Услышав фамилию Pay, Ника припомнила легкомысленный немецкий стишок.
— Альзо, шпрах дер пастор Pay1, — пробормотала она.
1 Так начинается известное немецкое эротико-юмористическое стихотворение: «Пастор Pay». «Also, sprach der Pastor Rau um Mitternacht zu seiner Frau» — (Итак, говорил пастор Pay в полночь своей жене)
— Пастор? — усмехнулась Диана. — Да нет, он не пастор. Не больше, чем я мать Тереза. Но этот тип не солгал, Рольфа Pay нет здесь. Никого нет, кроме нас. И потому, будь вы хоть их конкурентами, хоть пришельцами из преисподней, никто не помешает мне уйти с вами и натянуть им нос… Но ведь вы — не конкуренты? Моя надежда на свободу не беспочвенна? Я думаю, что…
— Одну минуту, — перебил ее Шерман. — Мне пока неясна расстановка сил. Станция не так уж велика. Сейчас мы с вами обойдем ее всю и убедимся, что мы действительно одни. Вы оба медленно пойдете впереди. При любых осложнениях… Я предупредил вас, Фолкмер.
— Я не самоубийца, — буркнул тот.
Поведение Фолкмера во время недолгого путешествия по станции подтвердило это заявление. Он избегал резких движений во всех смыслах, не говоря уж об авантюрных порывах. Опыт и знание людей подсказывали ему: того, кто держит его под прицелом, следует воспринимать всерьез. Иногда по требованию Шермана он давал краткие пояснения. Они касались устройства станции, назначения и расположения помещений; ни о чем другом Шерман пока не спрашивал.

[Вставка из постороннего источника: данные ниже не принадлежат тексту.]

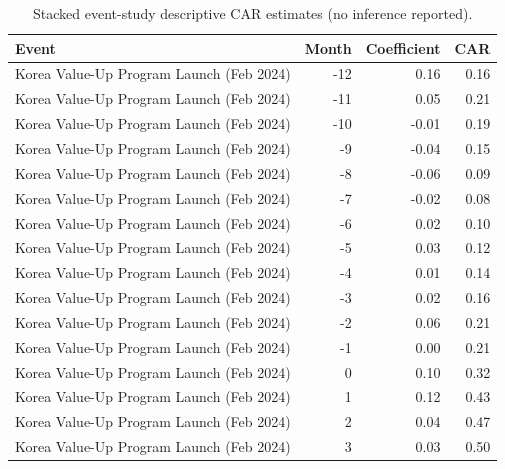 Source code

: \begin{table}
\caption{Stacked event-study descriptive CAR estimates (no inference reported).}
\label{tab:event_study_coefs}
\begin{tabular}{lrrr}
\toprule
Event & Month & Coefficient & CAR \\
\midrule
Korea Value-Up Program Launch (Feb 2024) & -12 & 0.16 & 0.16 \\
Korea Value-Up Program Launch (Feb 2024) & -11 & 0.05 & 0.21 \\
Korea Value-Up Program Launch (Feb 2024) & -10 & -0.01 & 0.19 \\
Korea Value-Up Program Launch (Feb 2024) & -9 & -0.04 & 0.15 \\
Korea Value-Up Program Launch (Feb 2024) & -8 & -0.06 & 0.09 \\
Korea Value-Up Program Launch (Feb 2024) & -7 & -0.02 & 0.08 \\
Korea Value-Up Program Launch (Feb 2024) & -6 & 0.02 & 0.10 \\
Korea Value-Up Program Launch (Feb 2024) & -5 & 0.03 & 0.12 \\
Korea Value-Up Program Launch (Feb 2024) & -4 & 0.01 & 0.14 \\
Korea Value-Up Program Launch (Feb 2024) & -3 & 0.02 & 0.16 \\
Korea Value-Up Program Launch (Feb 2024) & -2 & 0.06 & 0.21 \\
Korea Value-Up Program Launch (Feb 2024) & -1 & 0.00 & 0.21 \\
Korea Value-Up Program Launch (Feb 2024) & 0 & 0.10 & 0.32 \\
Korea Value-Up Program Launch (Feb 2024) & 1 & 0.12 & 0.43 \\
Korea Value-Up Program Launch (Feb 2024) & 2 & 0.04 & 0.47 \\
Korea Value-Up Program Launch (Feb 2024) & 3 & 0.03 & 0.50 \\

\end{tabular}
\end{table}
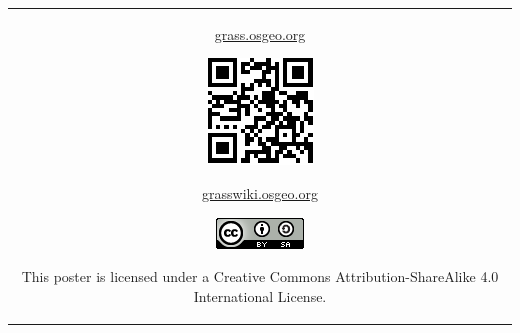 \documentclass[25pt, margin=0mm, innermargin=15mm, blockverticalspace=15mm, colspace=15mm, subcolspace=8mm]{tikzposter}
\begin{document}
\begin{columns}
{\begin{center}
\begin{tabular}{c}
\begin{minipage}{0.15\linewidth}
\small {\url{grass.osgeo.org}}
\end{minipage}

\begin{minipage}{\qrcodesize}
\includegraphics[width=\textwidth]{./images/grass_qr.pdf}
\end{minipage}

\begin{minipage}{0.2\linewidth}
\small {\url{grasswiki.osgeo.org}}
\end{minipage}

\begin{minipage}{0.1\linewidth}
\href{http://creativecommons.org/licenses/by-sa/4.0/}{\includegraphics[width=\textwidth]{ccbysa}}
\end{minipage}

\begin{minipage}{0.35\linewidth}
\small This poster is licensed under a Creative Commons Attribution-ShareAlike 4.0 International License.
\end{minipage}

\end{tabular}
\end{center}

}

\end{columns}
\end{document}
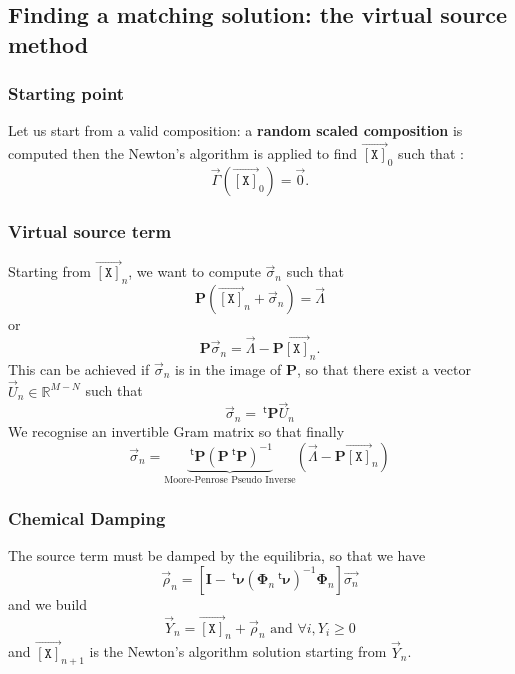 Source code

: \documentclass[aps,twocolumn]{revtex4}
\newcommand{\myconc}[1]{\left\lbrack #1 \right\rbrack}
\newcommand{\mychem}[1]{{\mathtt{#1}}}
\newcommand{\mymat}[1]{\boldsymbol{#1}}
\newcommand{\mytrn}[1]{{\!\!~^{\mathsf{t}}{#1}}}
\newcommand{\myvec}[1]{\overrightarrow{#1}}
\newcommand{\vecX}{\myvec{\myconc{\mychem{X}}}}
\begin{document}
\subsection{Finding a matching solution: the virtual source method}
\subsubsection{Starting point}
Let us start from a valid composition: a \textbf{random scaled composition} is computed then the Newton's algorithm is
applied to find $\vecX_0$ such that :
$$\vec{\Gamma}(\vecX_0)=\vec{0}.$$

\subsubsection{Virtual source term}
Starting from $\vecX_n$, we want to compute $\vec{\sigma}_n$  such that
$$
	\mymat{P}(\vecX_n+\vec{\sigma}_n) = \vec{\Lambda}
$$
or
$$
	\mymat{P} \vec{\sigma}_n = \vec{\Lambda} - \mymat{P} \vecX_n.
$$
This can be achieved if $\vec{\sigma}_n$ is in the image of $\mymat{P}$, so that there exist a vector $\vec{U}_n\in\mathbb{R}^{M-N}$ 
such that
$$
	\vec{\sigma}_n = \mytrn{\mymat{P}} \vec{U}_n
$$
We recognise an invertible Gram matrix so that finally
\begin{equation}
		\vec{\sigma}_n = \underbrace{\mytrn{\mymat{P}} \left(\mymat{P} \mytrn{\mymat{P}}\right)^{-1}}_{\text{Moore-Penrose Pseudo Inverse}}
		 \left( \vec{\Lambda} - \mymat{P}\vecX_n \right)
\end{equation}

\subsubsection{Chemical Damping}
The source term must be damped by the equilibria, so that we have
\begin{equation}
	\vec{\rho}_n = \left[\mymat{I} - \mytrn{\mymat{\nu}}\left(\mymat{\Phi}_n\mytrn{\mymat{\nu}}\right)^{-1}\mymat{\Phi}_n\right] \vec{\sigma_n}
\end{equation}
and we build
\begin{equation}
	\vec{Y}_n = \vecX_n + \vec{\rho}_n \text{ and } \forall i, Y_i \geq 0
\end{equation}
and $\vecX_{n+1}$ is the Newton's algorithm solution starting from $\vec{Y}_n$.
\end{document}

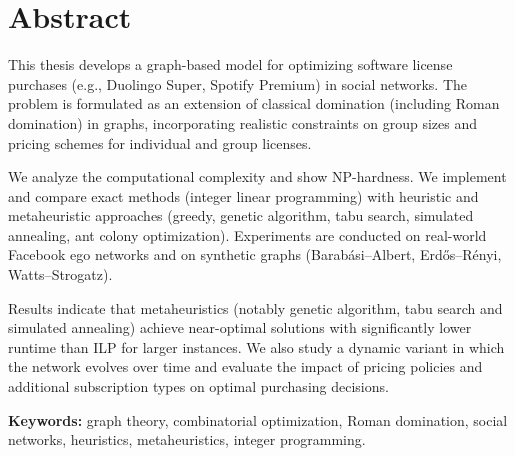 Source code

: \section*{Abstract}

This thesis develops a graph-based model for optimizing software license purchases (e.g., Duolingo Super, Spotify Premium) in social networks. The problem is formulated as an extension of classical domination (including Roman domination) in graphs, incorporating realistic constraints on group sizes and pricing schemes for individual and group licenses.

We analyze the computational complexity and show NP-hardness. We implement and compare exact methods (integer linear programming) with heuristic and metaheuristic approaches (greedy, genetic algorithm, tabu search, simulated annealing, ant colony optimization). Experiments are conducted on real-world Facebook ego networks and on synthetic graphs (Barabási–Albert, Erdős–Rényi, Watts–Strogatz).

Results indicate that metaheuristics (notably genetic algorithm, tabu search and simulated annealing) achieve near-optimal solutions with significantly lower runtime than ILP for larger instances. We also study a dynamic variant in which the network evolves over time and evaluate the impact of pricing policies and additional subscription types on optimal purchasing decisions.

\textbf{Keywords:} graph theory, combinatorial optimization, Roman domination, social networks, heuristics, metaheuristics, integer programming.
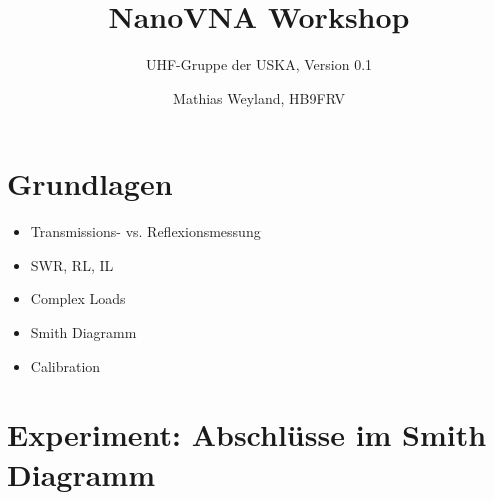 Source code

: \documentclass[twoside,a4paper,11pt,halfparskip,DIV=11,notitlepage]{scrartcl}
\title{NanoVNA Workshop}
\author{UHF-Gruppe der USKA, Version 0.1}
\date{Mathias Weyland, HB9FRV} %
\newcounter{uebungscounter}
\newcommand{\uebung}[1]{
    \stepcounter{uebungscounter}
    \section{Übung \arabic{uebungscounter}: #1}
    \renewcommand{\labelenumi}{\arabic{uebungscounter}.\arabic{enumi}}
}
\begin{document}
\maketitle
\thispagestyle{empty}

\tableofcontents

\vfill


\vfill

\newpage



\section{Grundlagen}

\begin{itemize}
    \item Transmissions- vs. Reflexionsmessung
    \item SWR, RL, IL
    \item Complex Loads
    \item Smith Diagramm
    \item Calibration
\end{itemize}

\section{Experiment: Abschlüsse im Smith Diagramm}
\end{document}
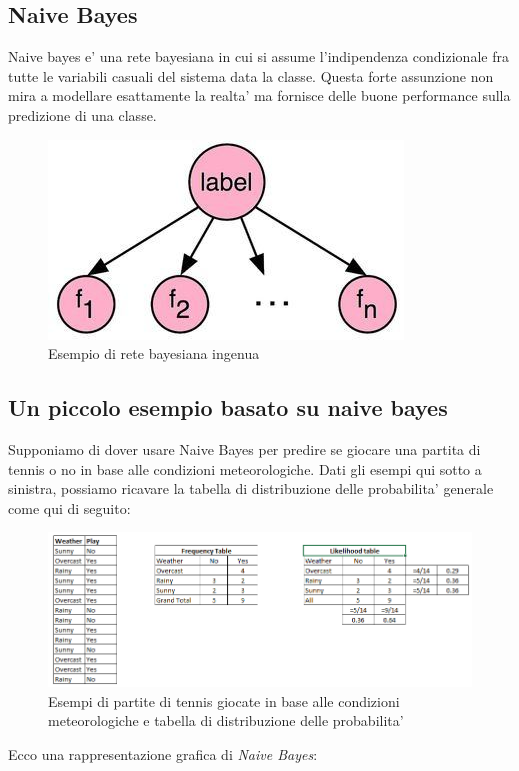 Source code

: \subsection*{Naive Bayes}
Naive bayes e' una rete bayesiana in cui si assume l'indipendenza condizionale fra tutte le variabili casuali del sistema data la classe. Questa forte assunzione non mira a modellare esattamente la realta' ma fornisce delle buone performance sulla predizione di una classe.

\begin{figure}[H]
	\centering
	\includegraphics[width=0.4\linewidth]{img/naive_bayes_example}
	\caption{Esempio di rete bayesiana ingenua}
	\label{fig:naivebayesexample}
\end{figure}
\medskip
\subsection*{Un piccolo esempio basato su naive bayes}
Supponiamo di dover usare Naive Bayes per predire se giocare una partita di tennis o no in base alle condizioni meteorologiche. Dati gli esempi qui sotto a sinistra, possiamo ricavare la tabella di distribuzione delle probabilita' generale come qui di seguito:\\
\begin{figure}[H]
	\centering
	\includegraphics[width=0.7\linewidth]{img/Bayes_tennis_sample}
	\caption{Esempi di partite di tennis giocate in base alle condizioni meteorologiche e tabella di distribuzione delle probabilita'}
	\label{}
\end{figure}
\medskip
Ecco una rappresentazione grafica di \textit{Naive Bayes}:\\\\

— А здесь, — сказал Фолкмер в завершение экскурсии, — ангары для мини-субмарин. Это последнее, теперь мы побывали везде.
— Значит, — Шерман посмотрел на овальный наглухо задраенный люк, — если кто-то прибудет на субмарине, он появится отсюда?
— Да.
— Или пройдет через шлюзовую камеру, где прошли мы?
— Сомневаюсь, что кто-то станет пробираться сюда с аквалангом… Шлюзовая камера служит в основном для технических надобностей, ну, и в аварийной ситуации может выручить. Обычно она не используется.
— Так. — Шерман приоткрыл ближайшую к люку ангаров дверь. — А тут что?
— Просто каюта.
— Вот и отлично. Устроимся в ней для беседы, чтобы видеть люк. Входите, зажигайте свет, располагайтесь. Это и к вам относится, — добавил он для замешкавшейся Дианы.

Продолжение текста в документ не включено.